К счастью, у Пабло были и другие темы для живописи, а очаровательная блондинка Мария-Тереза сумеет развеять и разогнать монстров, которые так часто преследовали воображение художника. И он пишет ее без устали, эти картины полны лирики, они воспевают ее грацию и красоту. Пабло часто изображал девушку дремлющей, всегда готовой к объятию и к тому, чтобы доставить ему наслаждение, в чем он так нуждался.
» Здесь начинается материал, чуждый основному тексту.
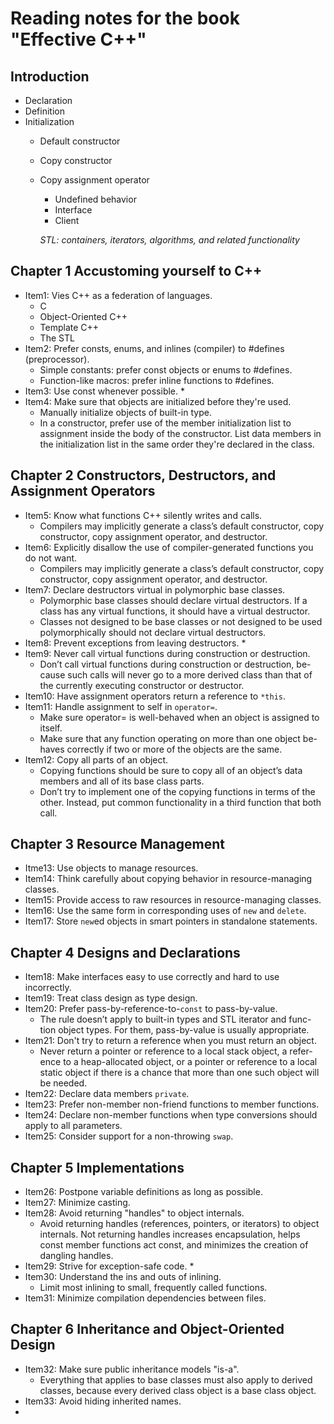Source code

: # Reading notes for the book "Effective C++"

## Introduction
  - Declaration
  - Definition
  - Initialization
    * Default constructor
    * Copy constructor
    * Copy assignment operator
      * Undefined  behavior
      * Interface
      * Client
      
      *STL: containers, iterators, algorithms, and related functionality*

## Chapter 1 Accustoming yourself to C++
  - Item1:  Vies C++ as a federation of languages.
    * C
    * Object-Oriented C++
    * Template C++
    * The STL
  - Item2: Prefer consts, enums, and inlines (compiler) to #defines (preprocessor).
    * Simple constants: prefer const objects or enums to #defines.
    * Function-like macros: prefer inline functions to #defines.
  - Item3: Use const whenever possible. *
  - Item4: Make sure that objects are initialized before they're used.
    * Manually initialize objects of built-in type.
    * In a constructor, prefer use of the member initialization list to assignment inside the body of the constructor. List data members in the initialization list in the same order they're declared in the class.

## Chapter 2 Constructors, Destructors, and Assignment Operators
  - Item5: Know what functions C++ silently writes and calls.
    * Compilers may implicitly generate a class’s default constructor, copy constructor, copy assignment operator, and destructor.
  - Item6: Explicitly disallow the use of compiler-generated functions you do not want.
    * Compilers may implicitly generate a class’s default constructor, copy constructor, copy assignment operator, and destructor.
  - Item7: Declare destructors virtual in polymorphic base classes.
    * Polymorphic base classes should declare virtual destructors. If a class has any virtual functions, it should have a virtual destructor.
    * Classes not designed to be base classes or not designed to be used polymorphically should not declare virtual destructors.
  - Item8: Prevent exceptions from leaving destructors. *
  - Item9: Never call virtual functions during construction or destruction.
    * Don’t call virtual functions during construction or destruction, be- cause such calls will never go to a more derived class than that of the currently executing constructor or destructor.
  - Item10: Have assignment operators return a reference to `*this`.
  - Item11: Handle assignment to self in `operator=`.
    * Make sure operator= is well-behaved when an object is assigned to itself.
    * Make sure that any function operating on more than one object be- haves correctly if two or more of the objects are the same.
  - Item12: Copy all parts of an object.
    * Copying functions should be sure to copy all of an object’s data members and all of its base class parts.
    * Don’t try to implement one of the copying functions in terms of the other. Instead, put common functionality in a third function that both call.

## Chapter 3 Resource Management
  - Itme13: Use objects to manage resources.
  - Item14: Think carefully about copying behavior in resource-managing classes.
  - Item15: Provide access to raw resources in resource-managing classes.
  - Item16: Use the same form in corresponding uses of `new` and `delete`.
  - Item17: Store `new`ed objects in smart pointers in standalone statements.
  
## Chapter 4 Designs and Declarations
  - Item18: Make interfaces easy to use correctly and hard to use incorrectly.
  - Item19: Treat class design as type design.
  - Item20: Prefer pass-by-reference-to-`const` to pass-by-value.
    * The rule doesn’t apply to built-in types and STL iterator and func- tion object types. For them, pass-by-value is usually appropriate.
  - Item21: Don't try to return a reference when you must return an object.
    * Never return a pointer or reference to a local stack object, a refer- ence to a heap-allocated object, or a pointer or reference to a local static object if there is a chance that more than one such object will be needed.
  - Item22: Declare data members `private`.
  - Item23: Prefer non-member non-friend functions to member functions.
  - Item24: Declare non-member functions when type conversions should apply to all parameters.
  - Item25: Consider support for a non-throwing `swap`.
  
## Chapter 5 Implementations
  - Item26: Postpone variable definitions as long as possible.
  - Item27: Minimize casting.
  - Item28: Avoid returning "handles" to object internals.
    * Avoid returning handles (references, pointers, or iterators) to object internals. Not returning handles increases encapsulation, helps const member functions act const, and minimizes the creation of dangling handles.
  - Item29: Strive for exception-safe code. *
  - Item30: Understand the ins and outs of inlining.
    * Limit most inlining to small, frequently called functions.
  - Item31: Minimize compilation dependencies between files.
  
## Chapter 6 Inheritance and Object-Oriented Design
  - Item32: Make sure public inheritance models "is-a".
    * Everything that applies to base classes must also apply to derived classes, because every derived class object is a base class object.
  - Item33: Avoid hiding inherited names.
  - 
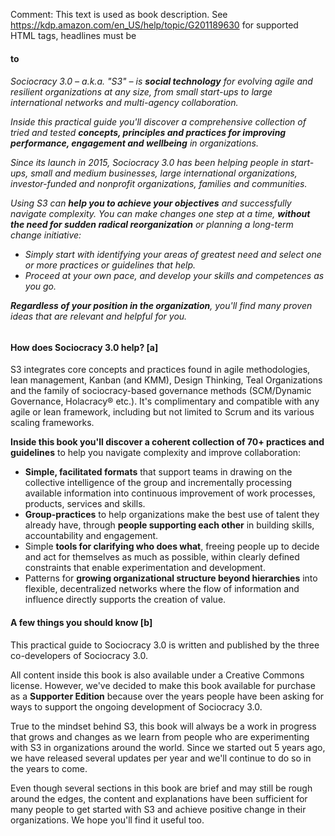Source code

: Comment: This text is used as book description. See https://kdp.amazon.com/en_US/help/topic/G201189630 for supported HTML tags, headlines must be <h4> to <h6>

Sociocracy 3.0 – a.k.a. "S3" – is **social technology** for evolving agile and resilient organizations at any size, from small start-ups to large international networks and multi-agency collaboration.

Inside this practical guide you'll discover a comprehensive collection of tried and tested **concepts, principles and practices for improving performance, engagement and wellbeing** in organizations.

Since its launch in 2015, Sociocracy 3.0 has been helping people in start-ups, small and medium businesses, large international organizations, investor-funded and nonprofit organizations, families and communities.

Using S3 can **help you to achieve your objectives** and successfully navigate complexity. You can make changes one step at a time, **without the need for sudden radical reorganization** or planning a long-term change initiative:

-   Simply start with identifying your areas of greatest need and select one or more practices or guidelines that help.
-   Proceed at your own pace, and develop your skills and competences as you go.

**Regardless of your position in the organization**, you'll find many proven ideas that are relevant and helpful for you.

#### How does Sociocracy 3.0 help? [a]

S3 integrates core concepts and practices found in agile methodologies, lean management, Kanban (and KMM), Design Thinking, Teal Organizations and the family of sociocracy-based governance methods (SCM/Dynamic Governance, Holacracy® etc.). It's complimentary and compatible with any agile or lean framework, including but not limited to Scrum and its various scaling frameworks.

**Inside this book you'll discover a coherent collection of 70+ practices and guidelines** to help you navigate complexity and improve collaboration:

-   **Simple, facilitated formats** that support teams in drawing on the collective intelligence of the group and incrementally processing available information into continuous improvement of work processes, products, services and skills.
-   **Group-practices** to help organizations make the best use of talent they already have, through **people supporting each other** in building skills, accountability and engagement.
-   Simple **tools for clarifying who does what**, freeing people up to decide and act for themselves as much as possible, within clearly defined constraints that enable experimentation and development.
-   Patterns for **growing organizational structure beyond hierarchies** into flexible, decentralized networks where the flow of information and influence directly supports the creation of value.

#### A few things you should know [b]

This practical guide to Sociocracy 3.0 is written and published by the three co-developers of Sociocracy 3.0.

All content inside this book is also available under a Creative Commons license. However, we've decided to make this book available for purchase as a **Supporter Edition** because over the years people have been asking for ways to support the ongoing development of Sociocracy 3.0.

True to the mindset behind S3, this book will always be a work in progress that grows and changes as we learn from people who are experimenting with S3 in organizations around the world. Since we started out 5 years ago, we have released several updates per year and we'll continue to do so in the years to come.

Even though several sections in this book are brief and may still be rough around the edges, the content and explanations have been sufficient for many people to get started with S3 and achieve positive change in their organizations. We hope you'll find it useful too.
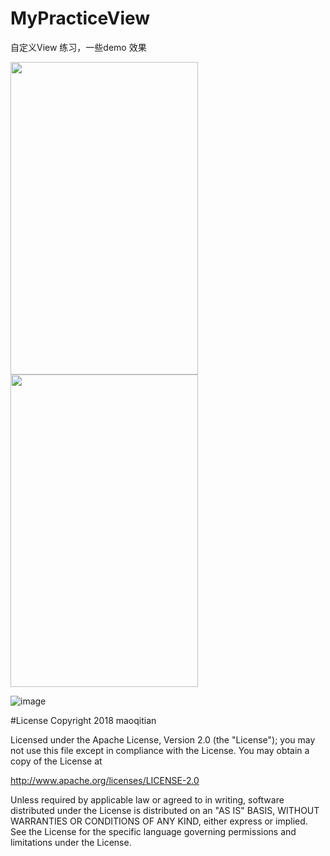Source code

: # MyPracticeView
自定义View 练习，一些demo 效果

<img width="300" height="500" src="https://github.com/maoqitian/MyPracticeView/raw/master/mypng/taiji.png"/>
<img width="300" height="500" src="https://github.com/maoqitian/MyPracticeView/raw/master/mypng/spider.png"/>

![image](https://github.com/maoqitian/MyPracticeView/raw/master/mypng/search1.gif)

#License
Copyright 2018 maoqitian

Licensed under the Apache License, Version 2.0 (the "License");
you may not use this file except in compliance with the License.
You may obtain a copy of the License at

   http://www.apache.org/licenses/LICENSE-2.0

Unless required by applicable law or agreed to in writing, software
distributed under the License is distributed on an "AS IS" BASIS,
WITHOUT WARRANTIES OR CONDITIONS OF ANY KIND, either express or implied.
See the License for the specific language governing permissions and
limitations under the License.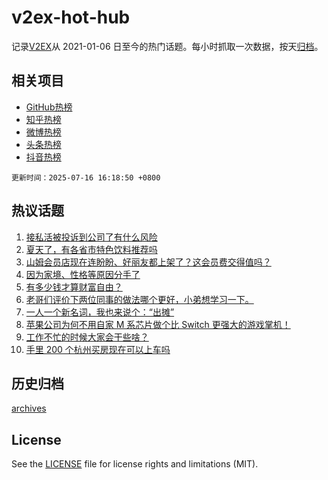 # v2ex-hot-hub

 记录[V2EX](https://www.v2ex.com/)从 2021-01-06 日至今的热门话题。每小时抓取一次数据，按天[归档](archives)。
 
 ## 相关项目

- [GitHub热榜](https://github.com/lonnyzhang423/github-hot-hub)
- [知乎热榜](https://github.com/lonnyzhang423/zhihu-hot-hub)
- [微博热榜](https://github.com/lonnyzhang423/weibo-hot-hub)
- [头条热榜](https://github.com/lonnyzhang423/toutiao-hot-hub)
- [抖音热榜](https://github.com/lonnyzhang423/douyin-hot-hub)


 `更新时间：2025-07-16 16:18:50 +0800`

## 热议话题

1. [接私活被投诉到公司了有什么风险](https://www.v2ex.com/t/1145451)
1. [夏天了，有各省市特色饮料推荐吗](https://www.v2ex.com/t/1145459)
1. [山姆会员店现在连盼盼、好丽友都上架了？这会员费交得值吗？](https://www.v2ex.com/t/1145393)
1. [因为家境、性格等原因分手了](https://www.v2ex.com/t/1145462)
1. [有多少钱才算财富自由？](https://www.v2ex.com/t/1145487)
1. [老哥们评价下两位同事的做法哪个更好，小弟想学习一下。](https://www.v2ex.com/t/1145400)
1. [一人一个新名词，我也来说个：“出摊”](https://www.v2ex.com/t/1145450)
1. [苹果公司为何不用自家 M 系芯片做个比 Switch 更强大的游戏掌机！](https://www.v2ex.com/t/1145442)
1. [工作不忙的时候大家会干些啥？](https://www.v2ex.com/t/1145448)
1. [手里 200 个杭州买房现在可以上车吗](https://www.v2ex.com/t/1145530)

## 历史归档

[archives](archives)

## License

See the [LICENSE](LICENSE) file for license rights and limitations (MIT).
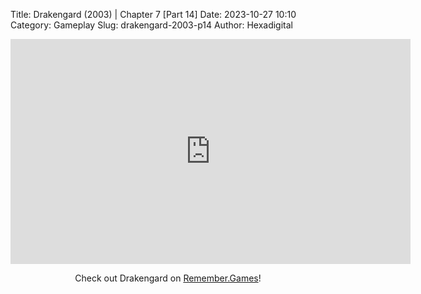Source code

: Title: Drakengard (2003) | Chapter 7 [Part 14]
Date: 2023-10-27 10:10
Category: Gameplay
Slug: drakengard-2003-p14
Author: Hexadigital

<center><iframe src="https://www.youtube.com/embed/B19-MWNuOOg?feature=oembed" allow="accelerometer; autoplay; encrypted-media; gyroscope; picture-in-picture" width="640" height="360" frameborder="0"></iframe>

Check out Drakengard on [Remember.Games](https://remember.games/game/2346/drakengard/)!</center>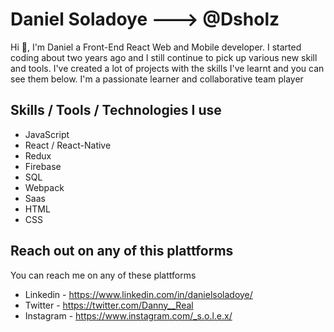 # Daniel Soladoye ---> @Dsholz
Hi 👋, I'm Daniel a Front-End React Web and Mobile developer. I started coding about two years ago and I still continue to pick up various new skill and tools. I've created a lot of projects with the skills I've learnt and you can see them below. I'm a passionate learner and collaborative team player

## Skills / Tools / Technologies I use
- JavaScript
- React / React-Native
- Redux
- Firebase
- SQL
- Webpack
- Saas
- HTML
- CSS


## Reach out on any of this plattforms
You can reach me on any of these plattforms
- Linkedin - https://www.linkedin.com/in/danielsoladoye/
- Twitter - https://twitter.com/Danny__Real
- Instagram - https://www.instagram.com/_s.o.l.e.x/
<!--
**Dsholz/Dsholz** is a ✨ _special_ ✨ repository because its `README.md` (this file) appears on your GitHub profile.

Here are some ideas to get you started:

- 🔭 I’m currently working on ...
- 🌱 I’m currently learning ...
- 👯 I’m looking to collaborate on ...
- 🤔 I’m looking for help with ...
- 💬 Ask me about ...
- 📫 How to reach me: ...
- 😄 Pronouns: ...
- ⚡ Fun fact: ...
-->
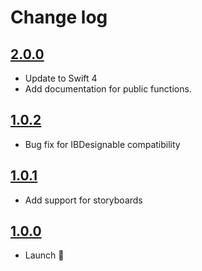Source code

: # Change log

## [2.0.0](https://github.com/AlexGivens/EqualizerIndicatorView/releases/tag/2.0.0)
* Update to Swift 4
* Add documentation for public functions.

## [1.0.2](https://github.com/AlexGivens/EqualizerIndicatorView/releases/tag/1.0.2)
* Bug fix for IBDesignable compatibility

## [1.0.1](https://github.com/AlexGivens/EqualizerIndicatorView/releases/tag/1.0.1)
* Add support for storyboards

## [1.0.0](https://github.com/AlexGivens/EqualizerIndicatorView/releases/tag/1.0.0)
* Launch 🎉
Не много художников со времен Ренессанса оставили нам изображение столь беспомощной сексуальности, готовности отдать себя, как это сделал Пикассо на картинах Сновидение, Сон, Обнаженная женщина в саду…

Мария-Тереза, на самом деле, была тем оазисом, где вечно сражающийся и страдающий от постоянных конфликтов с женой Пабло мог найти покой, отдохновение. Именно благодаря ей ему удавалось восстановить некоторое равновесие, modus vivendi в своем столь беспокойном существовании.

Часто по утрам он мчался в Буажелу в своем роскошном лимузине «испано-сюисе», за рулем которого был шофер в ливрее. Когда он наконец въезжал во двор замка, то испытывал чувство обеспеченности, которое столь долгое время было неведомо бывшему обитателю Бато-Лавуар. Более того, особняк своей массивностью производил впечатление «мощи и надежности», к которым он не был безразличен.

Обычно по вечерам Пабло возвращался в Париж, а зимой покидал Буажелу уже в пять часов, так как в его мастерских в бывших конюшнях не было электрического освещения. В летнее время Пабло принимал друзей — Гонсалесов, Браков, Зервосов, Канвейлеров… они располагались на террасе под густой тенью каштанов. Он очень ценил эти минуты отдыха, которые иногда могли быть омрачены появлением ревнивой Ольги. Она стала подозревать, что некоторые картины изображают не выдуманные модели, как ее заверял Пабло, а кого-то вполне реального…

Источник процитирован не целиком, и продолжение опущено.